Given a &T, where T implements Deref<Target = U>, it can trivially convert to &U, which is why you can do:

fn foo(bar: &str) {}

let my_string = String::from("hello!");
foo(&my_string);

Because we pass in &String into a function that expects &str, and String implements Deref<Target = str>!

Smart pointers

This is very simple. If we have a smart pointer Wrap<T> that can contain any T, we naturally want a way to interact with that T as if Wrap wasn’t even there, so we would implement Deref for it:

struct Wrap<T> {
    inner: T,
}

impl<T> Deref for Wrap<T> {
    type Target = T;

    fn deref(&self) -> &Self::Target {
        &self.inner
    }
}

This is how Box<T> works in fact.

Remember this!

Parameters

The most important thing to take away from this is to ask yourself these questions:

  1. Does my function need to take input passed by value?
  2. What extra value does my function gain by taking passed by values versus a referenced value?

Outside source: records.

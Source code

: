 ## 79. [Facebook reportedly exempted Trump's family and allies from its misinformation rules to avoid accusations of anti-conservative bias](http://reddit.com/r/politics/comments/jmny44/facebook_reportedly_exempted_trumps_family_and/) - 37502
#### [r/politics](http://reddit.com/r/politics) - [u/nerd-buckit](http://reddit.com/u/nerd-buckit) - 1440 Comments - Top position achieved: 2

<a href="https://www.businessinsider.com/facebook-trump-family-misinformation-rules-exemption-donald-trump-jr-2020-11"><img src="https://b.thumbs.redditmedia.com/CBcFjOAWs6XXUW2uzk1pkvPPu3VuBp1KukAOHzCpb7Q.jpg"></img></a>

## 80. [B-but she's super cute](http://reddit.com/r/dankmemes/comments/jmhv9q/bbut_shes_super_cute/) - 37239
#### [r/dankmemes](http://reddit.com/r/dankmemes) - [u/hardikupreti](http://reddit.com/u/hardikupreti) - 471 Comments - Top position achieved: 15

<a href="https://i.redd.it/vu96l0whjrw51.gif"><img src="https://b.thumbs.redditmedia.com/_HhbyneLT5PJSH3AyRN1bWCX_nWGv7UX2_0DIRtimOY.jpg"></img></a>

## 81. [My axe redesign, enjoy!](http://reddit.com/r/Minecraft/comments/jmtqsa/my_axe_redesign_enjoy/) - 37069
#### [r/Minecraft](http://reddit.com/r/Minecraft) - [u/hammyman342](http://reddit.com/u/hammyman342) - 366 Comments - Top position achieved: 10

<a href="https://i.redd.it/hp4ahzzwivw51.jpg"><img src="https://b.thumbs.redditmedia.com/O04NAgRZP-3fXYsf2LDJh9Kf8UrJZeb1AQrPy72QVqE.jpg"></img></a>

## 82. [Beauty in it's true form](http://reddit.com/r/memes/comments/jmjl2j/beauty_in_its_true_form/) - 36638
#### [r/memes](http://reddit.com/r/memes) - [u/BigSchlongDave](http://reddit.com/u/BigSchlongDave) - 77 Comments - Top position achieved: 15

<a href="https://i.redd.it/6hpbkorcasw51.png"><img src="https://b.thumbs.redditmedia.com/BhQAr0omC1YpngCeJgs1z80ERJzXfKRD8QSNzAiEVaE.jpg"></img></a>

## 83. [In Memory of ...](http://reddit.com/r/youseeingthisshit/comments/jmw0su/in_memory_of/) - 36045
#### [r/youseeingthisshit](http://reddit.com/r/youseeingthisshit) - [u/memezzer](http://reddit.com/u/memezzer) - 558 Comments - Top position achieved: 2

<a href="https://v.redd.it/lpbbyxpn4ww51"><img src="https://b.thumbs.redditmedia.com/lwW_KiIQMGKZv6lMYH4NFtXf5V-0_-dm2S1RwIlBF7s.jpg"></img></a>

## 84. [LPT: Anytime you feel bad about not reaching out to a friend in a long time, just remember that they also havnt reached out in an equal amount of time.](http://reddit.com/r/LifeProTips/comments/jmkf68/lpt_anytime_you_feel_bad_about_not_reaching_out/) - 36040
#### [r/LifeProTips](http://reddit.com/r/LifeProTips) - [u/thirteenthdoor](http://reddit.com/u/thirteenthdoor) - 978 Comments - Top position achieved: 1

If your answers are “not really” and “none”, you should use a reference value instead.

Return values

Ask yourself these questions:

  1. Does the caller need the owned value and can the function even return the owned value?
  2. Does it implement Copy?

If your answers are “no” and “no”, return a reference.

If your answers are “no” and “yes”, return the value without a reference.

If your answer is “wtf do you mean ‘can it even return the owned value’?”, skip here.

Impl/Generic parameters

This is particularly important in library code; not as important elsewhere, but it’s good to know about. Remember that readability is the most important part of this, so consider and choose carefully when you use this, which is why this is more common in library code.

Your function should take input as generically as possible whenever you can, so ask yourself the following question: “do I need this type specifically or am I using it because it implements the feature I actually want?”

For example, the following code wants a parameter that will be looped over. In the first example, the parameter expects a slice of T which will be iterated over.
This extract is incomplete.